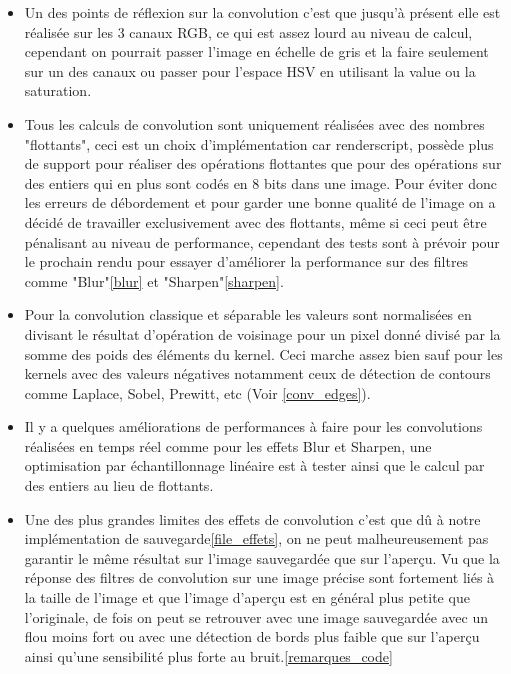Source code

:         
        \begin{itemize}
            \item {Un des points de réflexion sur la convolution c'est que jusqu'à présent elle est réalisée sur les 3 canaux RGB, ce qui est assez lourd au niveau de calcul,
            cependant on pourrait passer l'image en échelle de gris et la faire seulement sur un des canaux ou passer pour l'espace HSV en utilisant la value ou la saturation.}
            \item {Tous les calculs de convolution sont uniquement réalisées avec des nombres "flottants", ceci est un choix d'implémentation car renderscript, possède plus de support
            pour réaliser des opérations flottantes que pour des opérations sur des entiers qui en plus sont codés en 8 bits dans une image. Pour éviter donc les erreurs de débordement et pour garder une bonne qualité de l'image
            on a décidé de travailler exclusivement avec des flottants, même si ceci peut être pénalisant au niveau de performance, cependant des tests sont à prévoir pour le prochain rendu pour essayer
            d'améliorer la performance sur des filtres comme "Blur"\ref{blur} et "Sharpen"\ref{sharpen}.}
            \item {Pour la convolution classique et séparable les valeurs sont normalisées en divisant le résultat d'opération de voisinage pour un pixel donné
            divisé par la somme des poids des éléments du kernel. Ceci marche assez bien sauf pour les kernels avec des valeurs négatives notamment ceux de détection de contours comme Laplace, Sobel, Prewitt, etc (Voir \ref{conv_edges}).
            }

            \item {Il y a quelques améliorations de performances à faire pour les convolutions réalisées en temps réel comme pour les effets Blur et Sharpen, une optimisation par échantillonnage linéaire
            est à tester ainsi que le calcul par des entiers au lieu de flottants.}

            \item {Une des plus grandes limites des effets de convolution c'est que dû à notre implémentation de sauvegarde\ref{file_effets}, on ne peut malheureusement pas garantir le même résultat sur l'image sauvegardée que sur l'aperçu.
            Vu que la réponse des filtres de convolution sur une image précise sont fortement liés à la taille de l’image et que l'image d'aperçu est en général plus petite que l'originale, de fois on peut se retrouver avec une image sauvegardée avec un flou moins fort ou avec une détection de bords plus faible que sur l'aperçu
            ainsi qu'une sensibilité plus forte au bruit.\ref{remarques_code}}
        \end{itemize} 





        
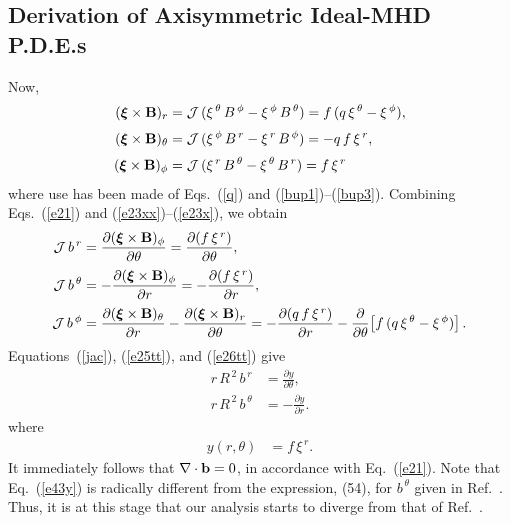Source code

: \documentclass[12pt,prb,aps]{revtex4-1}
\newcommand {\bxi}{\mbox{\boldmath$\xi$}}
\begin{document}
\subsection{Derivation of Axisymmetric Ideal-MHD P.D.E.s}\label{deriv}
Now,\cite{tj}
\begin{align}
(\bxi\times {\bf B})_r&= {\cal J}\,(\xi^{\,\theta}\,B^{\,\phi} - \xi^{\,\phi}\,B^{\,\theta}) = f\,(q\,\xi^{\,\theta}-\xi^{\,\phi}),\label{e23xx}\\[0.5ex]
(\bxi\times {\bf B})_\theta&= {\cal J}\,(\xi^{\,\phi}\,B^{\,r} - \xi^{\,r}\,B^{\,\phi}) = -q\,f\,\xi^{\,r},\\[0.5ex]
(\bxi\times {\bf B})_\phi &= {\cal J}\,(\xi^{\,r}\,B^{\,\theta} - \xi^{\,\theta}\,B^{\,r})= f\,\xi^{\,r}\label{e23x}
\end{align}
where use has been made of  Eqs.~(\ref{q}) and (\ref{bup1})--(\ref{bup3}).
 Combining Eqs.~(\ref{e21}) and (\ref{e23xx})--(\ref{e23x}), we obtain\,\cite{tj}
\begin{align}
{\cal J}\,b^{\,r} &= \frac{\partial (\bxi\times {\bf B})_\phi }{\partial\theta}= \frac{\partial (f\,\xi^{\,r})}{\partial\theta},\label{e25tt}\\[0.5ex]
{\cal J}\,b^{\,\theta} &=-\frac{\partial (\bxi\times {\bf B})_\phi }{\partial r}= -\frac{\partial (f\,\xi^{\,r})}{\partial r},\label{e26tt}\\[0.5ex]
{\cal J}\,b^{\,\phi}&=\frac{\partial (\bxi\times {\bf B})_\theta}{\partial r}-\frac{\partial (\bxi\times {\bf B})_r }{\partial \theta}=
 -\frac{\partial (q\,f\,\xi^{\,r})}{\partial r} - \frac{\partial}{\partial\theta}\!\left[f\,(q\,\xi^{\,\theta}-\xi^{\,\phi})\right].\label{e27tt}
\end{align}
Equations~(\ref{jac}), (\ref{e25tt}), and (\ref{e26tt}) give\,\cite{tj}
\begin{align}\label{e41}
r\,R^{\,2}\,b^{\,r}& = \frac{\partial y}{\partial\theta},\\[0.5ex]
r\,R^{\,2}\,b^{\,\theta} &= - \frac{\partial y}{\partial r}.\label{e43y}
\end{align}
where 
\begin{align}\label{e42}
y(r,\theta) &=f\,\xi^{\,r}.
\end{align}
It immediately follows that $\nabla\cdot{\bf b} =0$, in accordance with  Eq.~(\ref{e21}). 
Note that Eq.~(\ref{e43y}) is radically different from the expression, (54), for $b^{\,\theta}$ given in Ref.~. Thus, it is at this stage that our analysis
starts to diverge from that of Ref.~.
\end{document}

##########

[About this exercise]: State the number of lines above that hold the word "from", and say nothing else.

[Solution]: 2